#### Work instructions
Gather every line from the entries below that includes "will".

Pictures paired with source code:
----------
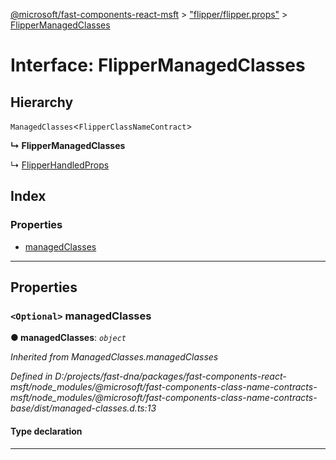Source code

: [@microsoft/fast-components-react-msft](../README.md) > ["flipper/flipper.props"](../modules/_flipper_flipper_props_.md) > [FlipperManagedClasses](../interfaces/_flipper_flipper_props_.flippermanagedclasses.md)

# Interface: FlipperManagedClasses

## Hierarchy

 `ManagedClasses`<`FlipperClassNameContract`>

**↳ FlipperManagedClasses**

↳  [FlipperHandledProps](_flipper_flipper_props_.flipperhandledprops.md)

## Index

### Properties

* [managedClasses](_flipper_flipper_props_.flippermanagedclasses.md#managedclasses)

---

## Properties

<a id="managedclasses"></a>

### `<Optional>` managedClasses

**● managedClasses**: *`object`*

*Inherited from ManagedClasses.managedClasses*

*Defined in D:/projects/fast-dna/packages/fast-components-react-msft/node_modules/@microsoft/fast-components-class-name-contracts-msft/node_modules/@microsoft/fast-components-class-name-contracts-base/dist/managed-classes.d.ts:13*

#### Type declaration

___

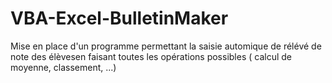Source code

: # VBA-Excel-BulletinMaker
Mise en place d'un programme permettant la saisie automique de rélévé de note des élèvesen faisant toutes les opérations possibles ( calcul de moyenne, classement, ...)

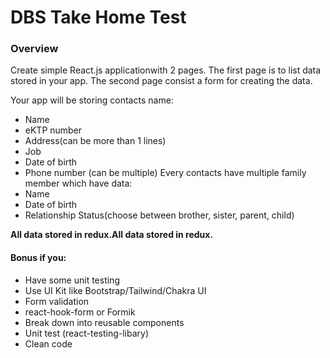 # DBS Take Home Test
### Overview

Create simple React.js applicationwith 2 pages. The first page is to list data stored in your app.
The second page consist a form for creating the data.

Your app will be storing contacts name:
- Name
- eKTP number
- Address(can be more than 1 lines)
- Job
- Date of birth
- Phone number (can be multiple)
Every contacts have multiple family member which have data:
- Name
- Date of birth
- Relationship Status(choose between brother, sister, parent, child)

**All data stored in redux.All data stored in redux.**
#### Bonus if you:

- Have some unit testing
- Use UI Kit like Bootstrap/Tailwind/Chakra UI
- Form validation
- react-hook-form or Formik
- Break down into reusable components
- Unit test (react-testing-libary)
- Clean code
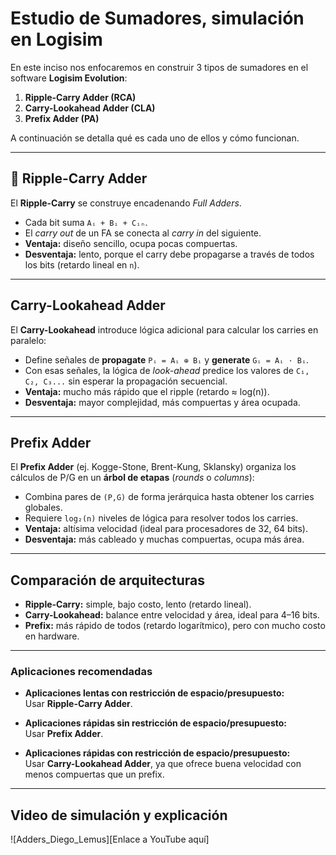 # Estudio de Sumadores, simulación en Logisim

En este inciso nos enfocaremos en construir 3 tipos de sumadores en el software **Logisim Evolution**:  

1. **Ripple-Carry Adder (RCA)**  
2. **Carry-Lookahead Adder (CLA)**  
3. **Prefix Adder (PA)**  

A continuación se detalla qué es cada uno de ellos y cómo funcionan.

---

## 🔹 Ripple-Carry Adder
El **Ripple-Carry** se construye encadenando *Full Adders*.  
- Cada bit suma `Aᵢ + Bᵢ + Cᵢₙ`.  
- El *carry out* de un FA se conecta al *carry in* del siguiente.  
- **Ventaja:** diseño sencillo, ocupa pocas compuertas.  
- **Desventaja:** lento, porque el carry debe propagarse a través de todos los bits (retardo lineal en `n`).  

---

## Carry-Lookahead Adder
El **Carry-Lookahead** introduce lógica adicional para calcular los carries en paralelo:  
- Define señales de **propagate** `Pᵢ = Aᵢ ⊕ Bᵢ` y **generate** `Gᵢ = Aᵢ · Bᵢ`.  
- Con esas señales, la lógica de *look-ahead* predice los valores de `C₁, C₂, C₃...` sin esperar la propagación secuencial.  
- **Ventaja:** mucho más rápido que el ripple (retardo ≈ log(n)).  
- **Desventaja:** mayor complejidad, más compuertas y área ocupada.  

---

## Prefix Adder
El **Prefix Adder** (ej. Kogge-Stone, Brent-Kung, Sklansky) organiza los cálculos de P/G en un **árbol de etapas** (*rounds* o *columns*):  
- Combina pares de `(P,G)` de forma jerárquica hasta obtener los carries globales.  
- Requiere `log₂(n)` niveles de lógica para resolver todos los carries.  
- **Ventaja:** altísima velocidad (ideal para procesadores de 32, 64 bits).  
- **Desventaja:** más cableado y muchas compuertas, ocupa más área.  

---

## Comparación de arquitecturas
- **Ripple-Carry:** simple, bajo costo, lento (retardo lineal).  
- **Carry-Lookahead:** balance entre velocidad y área, ideal para 4–16 bits.  
- **Prefix:** más rápido de todos (retardo logarítmico), pero con mucho costo en hardware.  

---

### Aplicaciones recomendadas
- **Aplicaciones lentas con restricción de espacio/presupuesto:**  
  Usar **Ripple-Carry Adder**.  

- **Aplicaciones rápidas sin restricción de espacio/presupuesto:**  
  Usar **Prefix Adder**.  

- **Aplicaciones rápidas con restricción de espacio/presupuesto:**  
  Usar **Carry-Lookahead Adder**, ya que ofrece buena velocidad con menos compuertas que un prefix.  

---

## Video de simulación y explicación
![Adders_Diego_Lemus][Enlace a YouTube aquí]
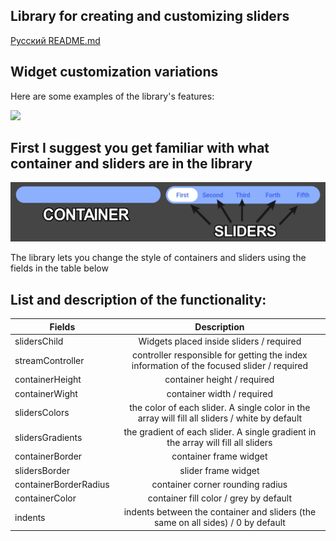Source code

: ## Library for creating and customizing sliders

[Русский README.md](README.re.md)

## Widget customization variations

Here are some examples of the library's features:

![](.github/switchers_example.gif)

## First I suggest you get familiar with what container and sliders are in the library

![](.github/container_sliders.png)

The library lets you change the style of containers and sliders using the fields in the table below

## List and description of the functionality:

| Fields           | Description                                   |
| ---------------- |:---------------------------------------------:|
| slidersChild     | Widgets placed inside sliders / required |
| streamController | controller responsible for getting the index information of the focused slider / required |
| containerHeight | container height / required |
| containerWight | container width / required |
| slidersColors | the color of each slider. A single color in the array will fill all sliders / white by default |
| slidersGradients | the gradient of each slider. A single gradient in the array will fill all sliders |
| containerBorder | container frame widget |
| slidersBorder | slider frame widget |
| containerBorderRadius | container corner rounding radius |
| containerColor | container fill color / grey by default |
| indents | indents between the container and sliders (the same on all sides) / 0 by default |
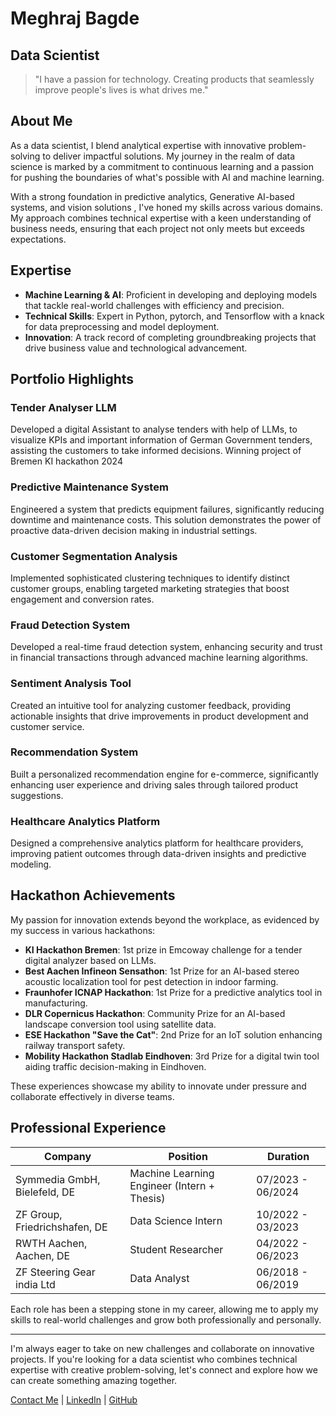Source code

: ﻿<!-- # megh21.github.io
*** this is to showcase my projects *** -->
# Meghraj Bagde
## Data Scientist

> "I have a passion for technology. Creating products that seamlessly improve people's lives is what drives me."

## About Me

As a data scientist, I blend analytical expertise with innovative problem-solving to deliver impactful solutions. My journey in the realm of data science is marked by a commitment to continuous learning and a passion for pushing the boundaries of what's possible with AI and machine learning.

With a strong foundation in predictive analytics, Generative AI-based systems, and vision solutions , I've honed my skills across various domains. My approach combines technical expertise with a keen understanding of business needs, ensuring that each project not only meets but exceeds expectations.

## Expertise

- **Machine Learning & AI**: Proficient in developing and deploying models that tackle real-world challenges with efficiency and precision.
- **Technical Skills**: Expert in Python, pytorch, and Tensorflow with a knack for data preprocessing and model deployment.
- **Innovation**: A track record of completing groundbreaking projects that drive business value and technological advancement.

## Portfolio Highlights
### Tender Analyser LLM
Developed a digital Assistant to analyse tenders with help of LLMs, to visualize KPIs and important information of German Government tenders, assisting the customers to take informed decisions. Winning project of Bremen KI hackathon 2024 

### Predictive Maintenance System
Engineered a system that predicts equipment failures, significantly reducing downtime and maintenance costs. This solution demonstrates the power of proactive data-driven decision making in industrial settings.

### Customer Segmentation Analysis
Implemented sophisticated clustering techniques to identify distinct customer groups, enabling targeted marketing strategies that boost engagement and conversion rates.

### Fraud Detection System
Developed a real-time fraud detection system, enhancing security and trust in financial transactions through advanced machine learning algorithms.

### Sentiment Analysis Tool
Created an intuitive tool for analyzing customer feedback, providing actionable insights that drive improvements in product development and customer service.

### Recommendation System
Built a personalized recommendation engine for e-commerce, significantly enhancing user experience and driving sales through tailored product suggestions.

### Healthcare Analytics Platform
Designed a comprehensive analytics platform for healthcare providers, improving patient outcomes through data-driven insights and predictive modeling.

## Hackathon Achievements

My passion for innovation extends beyond the workplace, as evidenced by my success in various hackathons:
- **KI Hackathon Bremen**: 1st prize in Emcoway challenge for a tender digital analyzer based on LLMs.
- **Best Aachen Infineon Sensathon**: 1st Prize for an AI-based stereo acoustic localization tool for pest detection in indoor farming.
- **Fraunhofer ICNAP Hackathon**: 1st Prize for a predictive analytics tool in manufacturing.
- **DLR Copernicus Hackathon**: Community Prize for an AI-based landscape conversion tool using satellite data.
- **ESE Hackathon "Save the Cat"**: 2nd Prize for an IoT solution enhancing railway transport safety.
- **Mobility Hackathon Stadlab Eindhoven**: 3rd Prize for a digital twin tool aiding traffic decision-making in Eindhoven.

These experiences showcase my ability to innovate under pressure and collaborate effectively in diverse teams.

## Professional Experience

| Company | Position | Duration |
|---------|----------|----------|
| Symmedia GmbH, Bielefeld, DE | Machine Learning Engineer (Intern + Thesis) | 07/2023 - 06/2024 |
| ZF Group, Friedrichshafen, DE | Data Science Intern | 10/2022 - 03/2023 |
| RWTH Aachen, Aachen, DE | Student Researcher | 04/2022 - 06/2023 |
| ZF Steering Gear india Ltd | Data Analyst | 06/2018 - 06/2019 |

Each role has been a stepping stone in my career, allowing me to apply my skills to real-world challenges and grow both professionally and personally.

---

I'm always eager to take on new challenges and collaborate on innovative projects. If you're looking for a data scientist who combines technical expertise with creative problem-solving, let's connect and explore how we can create something amazing together.

[Contact Me](#mailto:meghraj.bagde@rwth-aachen.de) | [LinkedIn](#https://linkedin.com/in/meghraj-bagde) | [GitHub](#https://github.com/megh21)
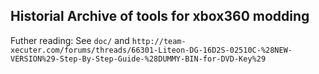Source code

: ## Historial Archive of tools for xbox360 modding

Futher reading:
    See `doc/` and `http://team-xecuter.com/forums/threads/66301-Liteon-DG-16D2S-02510C-%28NEW-VERSION%29-Step-By-Step-Guide-%28DUMMY-BIN-for-DVD-Key%29`


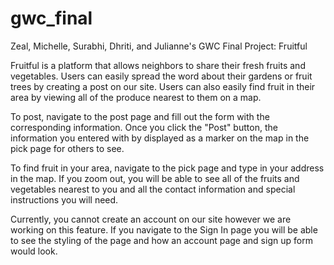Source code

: # gwc_final
Zeal, Michelle, Surabhi, Dhriti, and Julianne's GWC Final Project: Fruitful

Fruitful is a platform that allows neighbors to share their fresh fruits and vegetables. Users can easily spread the word about their gardens or fruit trees by creating a post on our site. Users can also easily find fruit in their area by viewing all of the produce nearest to them on a map.

To post, navigate to the post page and fill out the form with the corresponding information. Once you click the "Post" button, the information you entered with by displayed as a marker on the map in the pick page for others to see. 

To find fruit in your area, navigate to the pick page and type in your address in the map. If you zoom out, you will be able to see all of the fruits and vegetables nearest to you and all the contact information and special instructions you will need. 

Currently, you cannot create an account on our site however we are working on this feature. If you navigate to the Sign In page you will be able to see the styling of the page and how an account page and sign up form would look. 
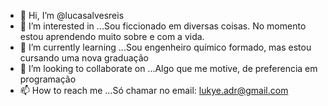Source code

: - 👋 Hi, I’m @lucasalvesreis
- 👀 I’m interested in ...Sou ficcionado em diversas coisas. No momento estou aprendendo muito sobre e com a vida.
- 🌱 I’m currently learning ...Sou engenheiro químico formado, mas estou cursando uma nova graduação  
- 💞️ I’m looking to collaborate on ...Algo que me motive, de preferencia em programação
- 📫 How to reach me ...Só chamar no email: lukye.adr@gmail.com

<!---
lucasalvesreis/lucasalvesreis is a ✨ special ✨ repository because its `README.md` (this file) appears on your GitHub profile.
You can click the Preview link to take a look at your changes.
--->
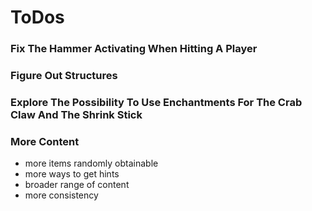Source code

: # ToDos

### Fix The Hammer Activating When Hitting A Player

### Figure Out Structures

### Explore The Possibility To Use Enchantments For The Crab Claw And The Shrink Stick

### More Content
- more items randomly obtainable
- more ways to get hints
- broader range of content
- more consistency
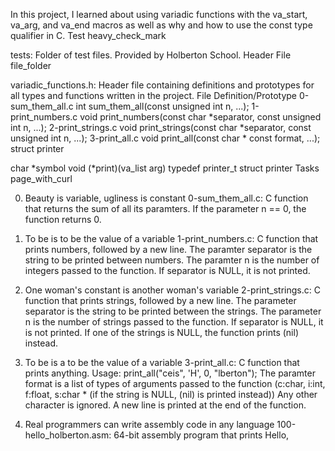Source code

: In this project, I learned about using variadic functions with the va_start, va_arg, and va_end macros as well as why and how to use the const type qualifier in C. Test heavy_check_mark

tests: Folder of test files. Provided by Holberton School.
Header File file_folder

variadic_functions.h: Header file containing definitions and prototypes for all types and functions written in the project.
File Definition/Prototype 0-sum_them_all.c int sum_them_all(const unsigned int n, ...); 1-print_numbers.c void print_numbers(const char *separator, const unsigned int n, ...); 2-print_strings.c void print_strings(const char *separator, const unsigned int n, ...); 3-print_all.c void print_all(const char * const format, ...); struct printer

char *symbol
void (*print)(va_list arg)
typedef printer_t struct printer Tasks page_with_curl

0. Beauty is variable, ugliness is constant
    0-sum_them_all.c: C function that returns the sum of all its paramters.
        If the parameter n == 0, the function returns 0.

1. To be is to be the value of a variable
    1-print_numbers.c: C function that prints numbers, followed by a new line.
        The paramter separator is the string to be printed between numbers.
        The paramter n is the number of integers passed to the function.
        If separator is NULL, it is not printed.

2. One woman's constant is another woman's variable
    2-print_strings.c: C function that prints strings, followed by a new line.
        The parameter separator is the string to be printed between the strings.
        The parameter n is the number of strings passed to the function.
        If separator is NULL, it is not printed.
        If one of the strings is NULL, the function prints (nil) instead.

3. To be is a to be the value of a variable
    3-print_all.c: C function that prints anything.
        Usage: print_all("ceis", 'H', 0, "lberton");
        The paramter format is a list of types of arguments passed to the function (c:char, i:int, f:float, s:char * (if the string is NULL, (nil) is printed instead))
        Any other character is ignored.
        A new line is printed at the end of the function.

4. Real programmers can write assembly code in any language
    100-hello_holberton.asm: 64-bit assembly program that prints Hello,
----------
#### Answer section
Your app will be storing contacts name:
| slidersColors | the color of each slider. A single color in the array will fill all sliders / white by default |
| slidersGradients | the gradient of each slider. A single gradient in the array will fill all sliders |
To find fruit in your area, navigate to the pick page and type in your address in the map. If you zoom out, you will be able to see all of the fruits and vegetables nearest to you and all the contact information and special instructions you will need. 
Currently, you cannot create an account on our site however we are working on this feature. If you navigate to the Sign In page you will be able to see the styling of the page and how an account page and sign up form would look. 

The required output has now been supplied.